After years of fumbling under a process that was at best only fitfully transparent, Uganda’s executive decided to fund the purchase of a new fleet for its resurgent flag carrier, from the consolidated fund rather than through borrowing.
Appealing as the idea sounds since it represents a lower cost option, closer scrutiny has thrown up some serious inconsistences about the ownership of the national carrier’s holding company.
Parliament’s budget committee was first appalled to learn that the government, through its Finance and Transport Ministries, were the nominal shareholders, holding a combined 0.001 per cent of the stock in the company.
But rather than make that crystal clear in the registration documents, the two sitting ministers – Matia Kasaija for Finance and Monica Azuba for Works and Transport — were presented as the owners in their individual capacities.
In an era of heightened mistrust of the government by the public, the unallotted shares raised suspicion that like another suspect project, taxpayer’s money was being used to fund a private business.
Matters were not helped when in panic, the executive tried to amend that error, presenting and then withdrawing in quick succession new registration documents that suggested the company had been registered overnight.
As it turned out, the anomalies were probably the result of a sloppy and highhanded work culture.
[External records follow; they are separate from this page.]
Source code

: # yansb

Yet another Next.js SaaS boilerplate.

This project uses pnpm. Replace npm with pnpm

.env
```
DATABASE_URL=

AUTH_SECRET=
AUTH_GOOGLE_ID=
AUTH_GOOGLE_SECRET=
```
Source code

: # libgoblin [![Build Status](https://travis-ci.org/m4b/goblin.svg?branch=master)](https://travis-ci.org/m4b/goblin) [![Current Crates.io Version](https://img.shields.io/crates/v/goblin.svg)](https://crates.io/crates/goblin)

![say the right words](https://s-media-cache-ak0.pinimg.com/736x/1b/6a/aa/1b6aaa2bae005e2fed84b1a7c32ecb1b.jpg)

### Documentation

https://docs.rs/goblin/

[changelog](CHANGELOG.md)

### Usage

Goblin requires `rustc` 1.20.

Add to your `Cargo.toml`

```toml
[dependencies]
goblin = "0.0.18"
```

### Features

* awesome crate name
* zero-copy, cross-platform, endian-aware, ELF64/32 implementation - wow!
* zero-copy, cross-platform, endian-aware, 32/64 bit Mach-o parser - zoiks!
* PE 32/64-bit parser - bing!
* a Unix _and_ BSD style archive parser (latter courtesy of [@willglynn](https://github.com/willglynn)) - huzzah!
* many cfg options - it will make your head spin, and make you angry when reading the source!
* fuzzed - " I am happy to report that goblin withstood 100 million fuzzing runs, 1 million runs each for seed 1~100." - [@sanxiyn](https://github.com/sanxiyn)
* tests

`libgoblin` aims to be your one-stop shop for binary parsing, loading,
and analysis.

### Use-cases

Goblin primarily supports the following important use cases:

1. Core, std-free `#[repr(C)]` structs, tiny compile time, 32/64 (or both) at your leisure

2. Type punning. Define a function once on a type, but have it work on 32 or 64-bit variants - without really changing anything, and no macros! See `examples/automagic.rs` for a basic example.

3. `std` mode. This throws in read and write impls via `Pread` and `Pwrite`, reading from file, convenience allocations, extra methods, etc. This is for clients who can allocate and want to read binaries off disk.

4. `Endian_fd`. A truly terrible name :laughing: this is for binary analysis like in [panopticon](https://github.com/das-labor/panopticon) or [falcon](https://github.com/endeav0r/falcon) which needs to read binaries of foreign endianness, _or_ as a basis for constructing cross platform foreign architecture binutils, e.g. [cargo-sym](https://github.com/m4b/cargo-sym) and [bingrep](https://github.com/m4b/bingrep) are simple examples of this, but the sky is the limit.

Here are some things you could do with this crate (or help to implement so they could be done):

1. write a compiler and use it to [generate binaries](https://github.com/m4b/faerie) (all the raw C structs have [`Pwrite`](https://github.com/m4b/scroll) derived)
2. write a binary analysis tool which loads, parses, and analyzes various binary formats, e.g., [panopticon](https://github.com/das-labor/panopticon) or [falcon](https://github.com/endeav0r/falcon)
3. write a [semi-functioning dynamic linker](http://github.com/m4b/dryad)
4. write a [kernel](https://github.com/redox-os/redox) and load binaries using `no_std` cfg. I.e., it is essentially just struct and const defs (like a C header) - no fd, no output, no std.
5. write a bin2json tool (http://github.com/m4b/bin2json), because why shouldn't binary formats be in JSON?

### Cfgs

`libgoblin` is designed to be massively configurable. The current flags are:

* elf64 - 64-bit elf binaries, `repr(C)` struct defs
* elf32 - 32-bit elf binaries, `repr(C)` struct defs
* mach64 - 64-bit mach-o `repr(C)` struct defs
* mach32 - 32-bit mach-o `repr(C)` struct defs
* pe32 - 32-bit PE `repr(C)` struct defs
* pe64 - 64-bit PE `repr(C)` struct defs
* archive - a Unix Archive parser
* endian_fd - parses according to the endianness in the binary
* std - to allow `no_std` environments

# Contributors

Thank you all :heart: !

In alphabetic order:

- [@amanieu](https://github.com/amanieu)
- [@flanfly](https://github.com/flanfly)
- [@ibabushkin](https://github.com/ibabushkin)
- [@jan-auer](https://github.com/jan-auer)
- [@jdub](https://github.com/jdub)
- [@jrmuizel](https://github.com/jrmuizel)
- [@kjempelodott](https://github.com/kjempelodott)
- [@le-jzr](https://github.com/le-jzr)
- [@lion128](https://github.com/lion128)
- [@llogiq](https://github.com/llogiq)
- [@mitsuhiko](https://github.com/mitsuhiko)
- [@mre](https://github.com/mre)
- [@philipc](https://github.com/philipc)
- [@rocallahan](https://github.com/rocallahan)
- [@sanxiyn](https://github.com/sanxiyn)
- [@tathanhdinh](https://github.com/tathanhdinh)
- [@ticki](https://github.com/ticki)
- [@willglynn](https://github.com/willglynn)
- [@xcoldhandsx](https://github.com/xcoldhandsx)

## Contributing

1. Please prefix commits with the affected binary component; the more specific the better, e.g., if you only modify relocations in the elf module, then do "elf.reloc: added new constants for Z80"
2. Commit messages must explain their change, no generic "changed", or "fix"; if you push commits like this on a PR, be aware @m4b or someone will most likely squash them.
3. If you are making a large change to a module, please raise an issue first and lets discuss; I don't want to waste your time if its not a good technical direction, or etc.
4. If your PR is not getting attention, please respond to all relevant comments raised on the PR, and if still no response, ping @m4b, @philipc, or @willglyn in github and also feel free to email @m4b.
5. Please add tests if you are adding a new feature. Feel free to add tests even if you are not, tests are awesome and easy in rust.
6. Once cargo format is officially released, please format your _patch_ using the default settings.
Ever since the national carrier project gained momentum in 2017, government bureaucrats have felt no inclination to account to the public. This attitude probably turned the civil servants at company registration office into automatons that simply fulfilled the ministers' bidding.
When he summoned the House from recess to approve the expenditure on Friday, a perturbed Deputy Speaker Jacob Oulanya observed that there had been gross errors and wondered if there was a government and people that were thinking ahead.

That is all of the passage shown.